Mirlington, are you translating from English to Hungarian? Then there is nothing wrong with using elé and mellé in the Hungarian, and also nothing wrong with using előtt and mellett instead.
Are you translating from Hungarian to English? Then it is clear that motion is intended. But it may be difficult to come up with a smooth English sentence that conveys that idea.
No, do not stand in front of the toilet paper, but next to it. (put it would probably work better ... somewhere in a storage room maybe)
Would smoothly add some sense and the desired motion into this rather hollow sentence.
I hope i can also offer a correct translation:
Nem, nem odaáll a wc-papír elé, hanem mellé.
I'd also prefer a verb here. I'm not so sure about "stand", because English is traditionally having problems with áll used for a motion. "Put it" would be nicer. :)
There are a two problems with your translation. First, you're not stating a fact but you're giving an order - "stand there!" That needs a different verb mode, the imperative. It's mostly formed by putting a -j at the end of the verb stem: Állj oda. - Stand over there. A negation of an imperative form is done with ne instead of nem: Azt ne érintsd meg. - Do not touch that.
Second, the word order is off. You have a sentence of the type "not this, but that". This construction wants to be in the focus, that's what's important here. You want to talk not about the action itself, but about the exact place. So the expression for the place has to be put in front of the verb stem.
So your sentence should be along the lines of: Nem, ne a wc-papír elé állj, hanem mellé.
Or with "don't put it there": Nem, ne a wc-papír elé tedd, hanem mellé.
Gosh, imperative conjugation is so cool. I'm sad it isn't taught in this course. :´)
I think two places are enough to indicate that at least a movement from a to b is the topic, despite stand. Or that someone is halfway on his way to (stand on) spot a and then is redirected to b.
No, not here, but there.
(No, not hither, but tither. I like those.:-) )
Nem, nem ide, hanem oda.
That is the core of the sentence?
If this is not an imperative type of sentence what is it then? How can two movements be a fact? (if they are not past tense? which would then conflict anyway?)
I think I read in another example that you can give orders without using the "real" order mode.
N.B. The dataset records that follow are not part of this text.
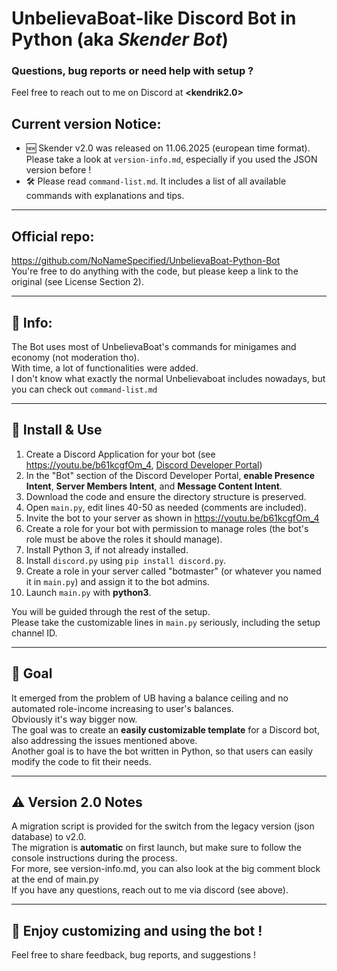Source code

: # UnbelievaBoat-like Discord Bot in Python (aka _Skender Bot_)

### Questions, bug reports or need help with setup ?
Feel free to reach out to me on Discord at **<kendrik2.0>**

## Current version Notice:
- 🆕 Skender v2.0 was released on 11.06.2025 (european time format). Please take a look at `version-info.md`, especially if you used the JSON version before !
- 🛠️ Please read `command-list.md`. It includes a list of all available commands with explanations and tips.

---

## Official repo:
https://github.com/NoNameSpecified/UnbelievaBoat-Python-Bot  
You're free to do anything with the code, but please keep a link to the original (see License Section 2).

---

## 📣 Info:
The Bot uses most of UnbelievaBoat's commands for minigames and economy (not moderation tho).  
With time, a lot of functionalities were added.  
I don't know what exactly the normal Unbelievaboat includes nowadays, but you can check out `command-list.md`

---

## 🌱 Install & Use
1. Create a Discord Application for your bot (see https://youtu.be/b61kcgfOm_4, [Discord Developer Portal](https://discord.com/developers/applications))
2. In the "Bot" section of the Discord Developer Portal, **enable Presence Intent**, **Server Members Intent**, and **Message Content Intent**.
3. Download the code and ensure the directory structure is preserved.
4. Open `main.py`, edit lines 40-50 as needed (comments are included).
5. Invite the bot to your server as shown in https://youtu.be/b61kcgfOm_4
6. Create a role for your bot with permission to manage roles (the bot's role must be above the roles it should manage).
7. Install Python 3, if not already installed.
8. Install `discord.py` using `pip install discord.py`.
9. Create a role in your server called "botmaster" (or whatever you named it in `main.py`) and assign it to the bot admins.
10. Launch `main.py` with **python3**.

You will be guided through the rest of the setup.  
Please take the customizable lines in `main.py` seriously, including the setup channel ID.

---

## 🎯 Goal
It emerged from the problem of UB having a balance ceiling and no automated role-income increasing to user's balances.  
Obviously it's way bigger now.  
The goal was to create an **easily customizable template** for a Discord bot, also addressing the issues mentioned above.  
Another goal is to have the bot written in Python, so that users can easily modify the code to fit their needs.

---

## ⚠️ Version 2.0 Notes

A migration script is provided for the switch from the legacy version (json database) to v2.0.  
The migration is **automatic** on first launch, but make sure to follow the console instructions during the process.  
For more, see version-info.md, you can also look at the big comment block at the end of main.py  
If you have any questions, reach out to me via discord (see above).

---

## 🎉 Enjoy customizing and using the bot !
Feel free to share feedback, bug reports, and suggestions !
Something with odaáll gyerekek fenykepez and that a photographer can order in this way a kid to stand somewhere else...
What verb would then fit directly into this shallow sentence?
Maybe esik? For a paperplane?
No, don't fall down in front of the paper, but next to it. Next to it gives 50 points in our office championship.
I can't order a plane, so this would be a thought whilst it being midair?
Nem, nem a wc-papír elé esik, hanem mellé.
Just mentioning two places is not enough to make something a movement. For example: "Dad is not sitting in the living room, but in the kitchen." Using a verb of position is really not the best choice in these circumstances.
Yes, you can say that "nem ide, hanem oda" is the core here, the important part. "Not hither, but thither." "Nicht hierhin, sondern dorthin."
Two movements can easily be a fact (or rather, a description of what's happening, the indicative verbal mood). You can either put those in a sequence: "Walter is crossing the street and then going into the house." Or you can negate one, like the original sentence does, so just one of those movements is actually happening: "Walter is not crossing the street, but instead going into the house." It's all present tense and all indicative.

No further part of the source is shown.